### Data records

+===+

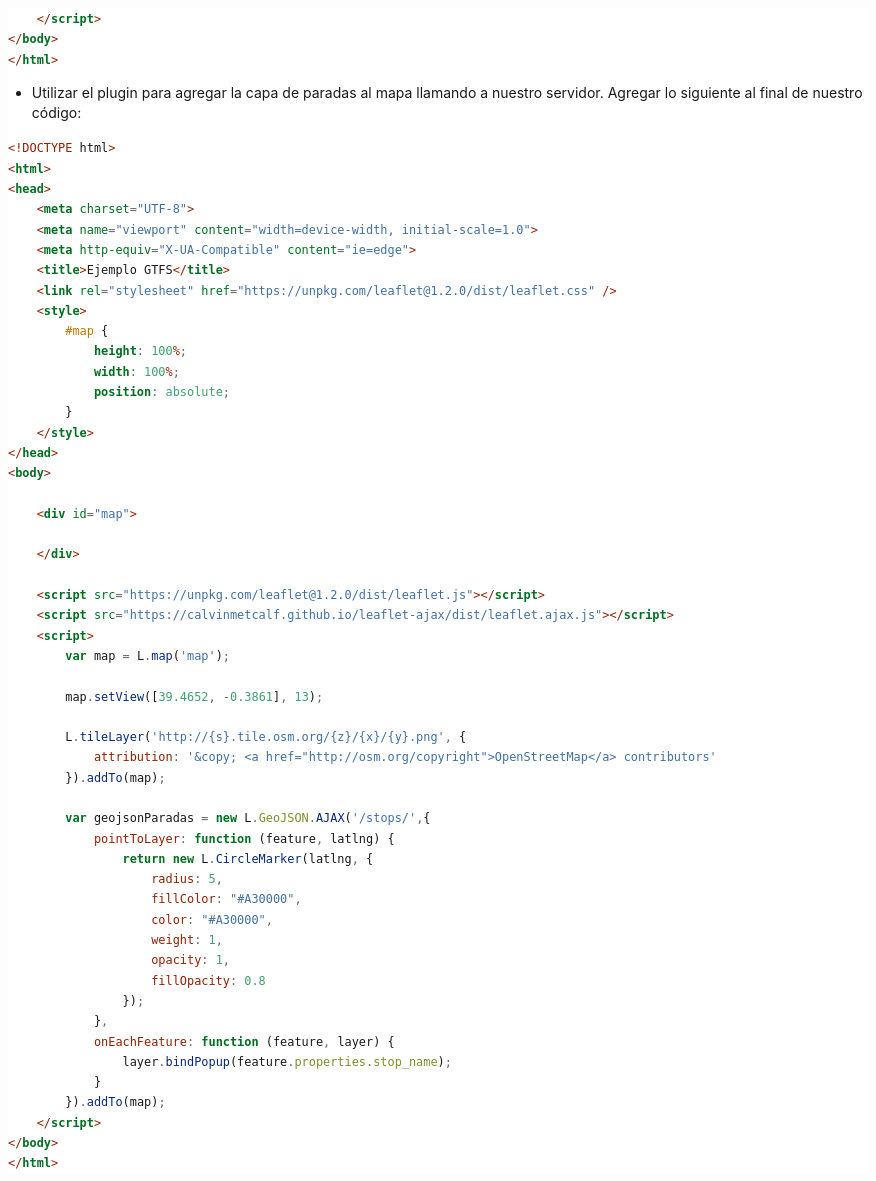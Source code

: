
 ```html hl_lines="24"
	</script>
</body>
</html>
```
	

- Utilizar el plugin para agregar la capa de paradas al mapa llamando a nuestro servidor. Agregar lo siguiente al final de nuestro código:

```html hl_lines="34 35 36 37 38 39 40 41 42 43 44 45 46 47 48"
<!DOCTYPE html>
<html>
<head>
	<meta charset="UTF-8">
	<meta name="viewport" content="width=device-width, initial-scale=1.0">
	<meta http-equiv="X-UA-Compatible" content="ie=edge">
	<title>Ejemplo GTFS</title>
	<link rel="stylesheet" href="https://unpkg.com/leaflet@1.2.0/dist/leaflet.css" />
	<style>
		#map {
			height: 100%;
			width: 100%;
			position: absolute;
		}
	</style>
</head>
<body>

	<div id="map">

	</div>

	<script src="https://unpkg.com/leaflet@1.2.0/dist/leaflet.js"></script>
	<script src="https://calvinmetcalf.github.io/leaflet-ajax/dist/leaflet.ajax.js"></script>
	<script>
		var map = L.map('map');

		map.setView([39.4652, -0.3861], 13);  

		L.tileLayer('http://{s}.tile.osm.org/{z}/{x}/{y}.png', {
			attribution: '&copy; <a href="http://osm.org/copyright">OpenStreetMap</a> contributors'
		}).addTo(map);

		var geojsonParadas = new L.GeoJSON.AJAX('/stops/',{
            pointToLayer: function (feature, latlng) {                    
                return new L.CircleMarker(latlng, {
                    radius: 5,
                    fillColor: "#A30000",
                    color: "#A30000",
                    weight: 1,
                    opacity: 1,
                    fillOpacity: 0.8
                });
            },
            onEachFeature: function (feature, layer) {
                layer.bindPopup(feature.properties.stop_name);
            }
        }).addTo(map);
	</script>
</body>
</html>
```


[^1]: https://developers.google.com/transit/gtfs/?hl=es-419
[^2]: http://leafletjs.com/
[^3]: https://opendata.vlci.valencia.es
[^4]: https://nodejs.org/es/
[^5]: http://gobiernoabierto.valencia.es/es/dataset/?id=google-transit-lineas-paradas-horarios-de-autobuses
[^6]: https://github.com/calvinmetcalf/leaflet-ajax
[^7]: https://github.com/gka/chroma.js/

+===+

### Work to complete
Return only those lines of the records that contain the string "script".

### Task output
	</script>
	<script src="https://unpkg.com/leaflet@1.2.0/dist/leaflet.js"></script>
	<script src="https://calvinmetcalf.github.io/leaflet-ajax/dist/leaflet.ajax.js"></script>
	<script>
	</script>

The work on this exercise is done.